Gets or sets the number of top items to consider when calculating Normalized Discounted Cumulative Gain (NDCG).

public int NdcgTopK { get; set; }

Property Value

int

The number of top items for NDCG calculations, defaulting to 10.

Remarks

Normalized Discounted Cumulative Gain (NDCG) is a measure of ranking quality that takes into account both the relevance of items and their position in the result list. The discount factor penalizes relevant items appearing lower in the ranking. NDCG@k calculates this metric considering only the top k recommendations. This parameter defines what 'k' value to use. Similar to MAP, the choice of k depends on how many recommendations users typically consider in your application.

For Beginners: This setting is similar to MapTopK, but for a different evaluation metric called NDCG.

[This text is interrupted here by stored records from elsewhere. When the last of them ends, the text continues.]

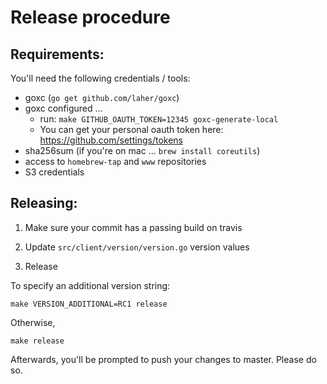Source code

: # Release procedure

## Requirements:

You'll need the following credentials / tools:

- goxc (`go get github.com/laher/goxc`)
- goxc configured ... 
    - run: `make GITHUB_OAUTH_TOKEN=12345 goxc-generate-local`
    - You can get your personal oauth token here: https://github.com/settings/tokens
- sha256sum (if you're on mac ... `brew install coreutils`)
- access to `homebrew-tap` and `www` repositories
- S3 credentials 

## Releasing:

1) Make sure your commit has a passing build on travis

2) Update `src/client/version/version.go` version values

3) Release

To specify an additional version string:

```shell
make VERSION_ADDITIONAL=RC1 release
```

Otherwise,

```shell
make release
```

Afterwards, you'll be prompted to push your changes to master. Please do so.


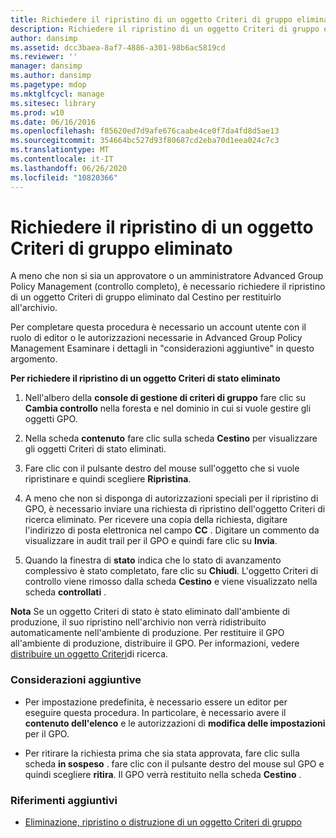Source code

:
 ```yaml
---
title: Richiedere il ripristino di un oggetto Criteri di gruppo eliminato
description: Richiedere il ripristino di un oggetto Criteri di gruppo eliminato
author: dansimp
ms.assetid: dcc3baea-8af7-4886-a301-98b6ac5819cd
ms.reviewer: ''
manager: dansimp
ms.author: dansimp
ms.pagetype: mdop
ms.mktglfcycl: manage
ms.sitesec: library
ms.prod: w10
ms.date: 06/16/2016
ms.openlocfilehash: f85620ed7d9afe676caabe4ce0f7da4fd8d5ae13
ms.sourcegitcommit: 354664bc527d93f80687cd2eba70d1eea024c7c3
ms.translationtype: MT
ms.contentlocale: it-IT
ms.lasthandoff: 06/26/2020
ms.locfileid: "10820366"
---
```

# Richiedere il ripristino di un oggetto Criteri di gruppo eliminato


A meno che non si sia un approvatore o un amministratore Advanced Group Policy Management (controllo completo), è necessario richiedere il ripristino di un oggetto Criteri di gruppo eliminato dal Cestino per restituirlo all'archivio.

Per completare questa procedura è necessario un account utente con il ruolo di editor o le autorizzazioni necessarie in Advanced Group Policy Management Esaminare i dettagli in "considerazioni aggiuntive" in questo argomento.

**Per richiedere il ripristino di un oggetto Criteri di stato eliminato**

1.  Nell'albero della **console di gestione di criteri di gruppo** fare clic su **Cambia controllo** nella foresta e nel dominio in cui si vuole gestire gli oggetti GPO.

2.  Nella scheda **contenuto** fare clic sulla scheda **Cestino** per visualizzare gli oggetti Criteri di stato eliminati.

3.  Fare clic con il pulsante destro del mouse sull'oggetto che si vuole ripristinare e quindi scegliere **Ripristina**.

4.  A meno che non si disponga di autorizzazioni speciali per il ripristino di GPO, è necessario inviare una richiesta di ripristino dell'oggetto Criteri di ricerca eliminato. Per ricevere una copia della richiesta, digitare l'indirizzo di posta elettronica nel campo **CC** . Digitare un commento da visualizzare in audit trail per il GPO e quindi fare clic su **Invia**.

5.  Quando la finestra di **stato** indica che lo stato di avanzamento complessivo è stato completato, fare clic su **Chiudi**. L'oggetto Criteri di controllo viene rimosso dalla scheda **Cestino** e viene visualizzato nella scheda **controllati** .

**Nota**  Se un oggetto Criteri di stato è stato eliminato dall'ambiente di produzione, il suo ripristino nell'archivio non verrà ridistribuito automaticamente nell'ambiente di produzione. Per restituire il GPO all'ambiente di produzione, distribuire il GPO. Per informazioni, vedere [distribuire un oggetto Criteri](deploy-a-gpo-agpm30ops.md)di ricerca.

 

### Considerazioni aggiuntive

-   Per impostazione predefinita, è necessario essere un editor per eseguire questa procedura. In particolare, è necessario avere il **contenuto dell'elenco** e le autorizzazioni di **modifica delle impostazioni** per il GPO.

-   Per ritirare la richiesta prima che sia stata approvata, fare clic sulla scheda **in sospeso** . fare clic con il pulsante destro del mouse sul GPO e quindi scegliere **ritira**. Il GPO verrà restituito nella scheda **Cestino** .

### Riferimenti aggiuntivi

-   [Eliminazione, ripristino o distruzione di un oggetto Criteri di gruppo](deleting-restoring-or-destroying-a-gpo-agpm30ops.md)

Continuing with the movie recommendation example:

  • NDCG (Normalized Discounted Cumulative Gain) is another way to measure recommendation quality
  • Unlike MAP, NDCG considers not just if recommendations are relevant, but how relevant they are
  • It also gives more weight to getting the order right at the top of the list

The default value of 10 means:

  • Only the top 10 recommendations are considered when calculating this metric
  • Getting the order right within these 10 items is important

The considerations for changing this value are similar to those for MapTopK:

  • Lower it if users only look at a few recommendations
  • Raise it if users browse through many items

Having both MAP and NDCG gives you a more complete picture of your ranking system's quality. MAP focuses on whether relevant items are included, while NDCG additionally considers their order and degree of relevance.

PacfMaxLag

Gets or sets the maximum lag to use for the PACF calculation. Default is 20.

public int PacfMaxLag { get; set; }

Property Value

int

The maximum lag for partial autocorrelation function calculations, defaulting to 20.

Remarks

The Partial Autocorrelation Function (PACF) measures the correlation between a time series and lagged versions of itself after removing the effects of intermediate lags. This helps identify the direct relationship between observations separated by a specific time lag. This parameter sets how many lags to consider when calculating partial autocorrelations. The PACF is particularly useful for determining the appropriate order of autoregressive (AR) models in time series analysis.

For Beginners: This setting is similar to AcfMaxLag, but for a more specific type of relationship called "partial autocorrelation."

Going back to the temperature example:

  • Regular autocorrelation (ACF) might show today's temperature relates to both yesterday's and the day before
  • But this could be because yesterday's temperature relates to the day before, creating an indirect chain
  • Partial autocorrelation (PACF) removes these indirect effects to show only direct relationships

The default value of 20 means:

  • The system will check for direct relationships with up to 20 time periods in the past

You would typically set this to the same value as AcfMaxLag since they're complementary analyses:

  • ACF helps identify moving average (MA) patterns
  • PACF helps identify autoregressive (AR) patterns

Together, these two tools help you understand the complex patterns in your time series data and are essential for building accurate forecasting models.